━━━ Data section ━━━

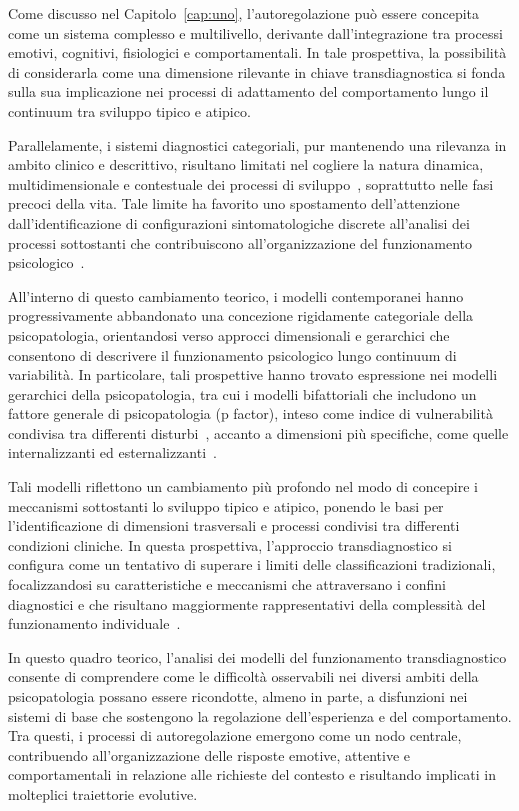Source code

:         Come discusso nel Capitolo~\ref{cap:uno}, l'autoregolazione può essere concepita come un sistema complesso e multilivello, derivante dall'integrazione tra processi emotivi, cognitivi, fisiologici e comportamentali. In tale prospettiva, la possibilità di considerarla come una dimensione rilevante in chiave transdiagnostica si fonda sulla sua implicazione nei processi di adattamento del comportamento lungo il continuum tra sviluppo tipico e atipico.

        Parallelamente, i sistemi diagnostici categoriali, pur mantenendo una rilevanza in ambito clinico e descrittivo, risultano limitati nel cogliere la natura dinamica, multidimensionale e contestuale dei processi di sviluppo~\cite{kotov2017}, soprattutto nelle fasi precoci della vita. Tale limite ha favorito uno spostamento dell'attenzione dall'identificazione di configurazioni sintomatologiche discrete all'analisi dei processi sottostanti che contribuiscono all'organizzazione del funzionamento psicologico~\cite{nolenhoeksema2011}.

        All'interno di questo cambiamento teorico, i modelli contemporanei hanno progressivamente abbandonato una concezione rigidamente categoriale della psicopatologia, orientandosi verso approcci dimensionali e gerarchici che consentono di descrivere il funzionamento psicologico lungo continuum di variabilità. In particolare, tali prospettive hanno trovato espressione nei modelli gerarchici della psicopatologia, tra cui i modelli bifattoriali che includono un fattore generale di psicopatologia (p factor), inteso come indice di vulnerabilità condivisa tra differenti disturbi~\cite{caspi2014}, accanto a dimensioni più specifiche, come quelle internalizzanti ed esternalizzanti~\cite{kotov2017}.

        Tali modelli riflettono un cambiamento più profondo nel modo di concepire i meccanismi sottostanti lo sviluppo tipico e atipico, ponendo le basi per l'identificazione di dimensioni trasversali e processi condivisi tra differenti condizioni cliniche. In questa prospettiva, l'approccio transdiagnostico si configura come un tentativo di superare i limiti delle classificazioni tradizionali, focalizzandosi su caratteristiche e meccanismi che attraversano i confini diagnostici e che risultano maggiormente rappresentativi della complessità del funzionamento individuale~\cite{nolenhoeksema2011,astle2022}.

        In questo quadro teorico, l'analisi dei modelli del funzionamento transdiagnostico consente di comprendere come le difficoltà osservabili nei diversi ambiti della psicopatologia possano essere ricondotte, almeno in parte, a disfunzioni nei sistemi di base che sostengono la regolazione dell'esperienza e del comportamento. Tra questi, i processi di autoregolazione emergono come un nodo centrale, contribuendo all'organizzazione delle risposte emotive, attentive e comportamentali in relazione alle richieste del contesto e risultando implicati in molteplici traiettorie evolutive.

━━━

• **What you should do**
Leaving out the pictures, repeat all the entries exactly as they stand.

• **Written answer**
Source code

:         Come discusso nel Capitolo~\ref{cap:uno}, l'autoregolazione può essere concepita come un sistema complesso e multilivello, derivante dall'integrazione tra processi emotivi, cognitivi, fisiologici e comportamentali. In tale prospettiva, la possibilità di considerarla come una dimensione rilevante in chiave transdiagnostica si fonda sulla sua implicazione nei processi di adattamento del comportamento lungo il continuum tra sviluppo tipico e atipico.

        Parallelamente, i sistemi diagnostici categoriali, pur mantenendo una rilevanza in ambito clinico e descrittivo, risultano limitati nel cogliere la natura dinamica, multidimensionale e contestuale dei processi di sviluppo~\cite{kotov2017}, soprattutto nelle fasi precoci della vita. Tale limite ha favorito uno spostamento dell'attenzione dall'identificazione di configurazioni sintomatologiche discrete all'analisi dei processi sottostanti che contribuiscono all'organizzazione del funzionamento psicologico~\cite{nolenhoeksema2011}.

        All'interno di questo cambiamento teorico, i modelli contemporanei hanno progressivamente abbandonato una concezione rigidamente categoriale della psicopatologia, orientandosi verso approcci dimensionali e gerarchici che consentono di descrivere il funzionamento psicologico lungo continuum di variabilità. In particolare, tali prospettive hanno trovato espressione nei modelli gerarchici della psicopatologia, tra cui i modelli bifattoriali che includono un fattore generale di psicopatologia (p factor), inteso come indice di vulnerabilità condivisa tra differenti disturbi~\cite{caspi2014}, accanto a dimensioni più specifiche, come quelle internalizzanti ed esternalizzanti~\cite{kotov2017}.

        Tali modelli riflettono un cambiamento più profondo nel modo di concepire i meccanismi sottostanti lo sviluppo tipico e atipico, ponendo le basi per l'identificazione di dimensioni trasversali e processi condivisi tra differenti condizioni cliniche. In questa prospettiva, l'approccio transdiagnostico si configura come un tentativo di superare i limiti delle classificazioni tradizionali, focalizzandosi su caratteristiche e meccanismi che attraversano i confini diagnostici e che risultano maggiormente rappresentativi della complessità del funzionamento individuale~\cite{nolenhoeksema2011,astle2022}.

        In questo quadro teorico, l'analisi dei modelli del funzionamento transdiagnostico consente di comprendere come le difficoltà osservabili nei diversi ambiti della psicopatologia possano essere ricondotte, almeno in parte, a disfunzioni nei sistemi di base che sostengono la regolazione dell'esperienza e del comportamento. Tra questi, i processi di autoregolazione emergono come un nodo centrale, contribuendo all'organizzazione delle risposte emotive, attentive e comportamentali in relazione alle richieste del contesto e risultando implicati in molteplici traiettorie evolutive.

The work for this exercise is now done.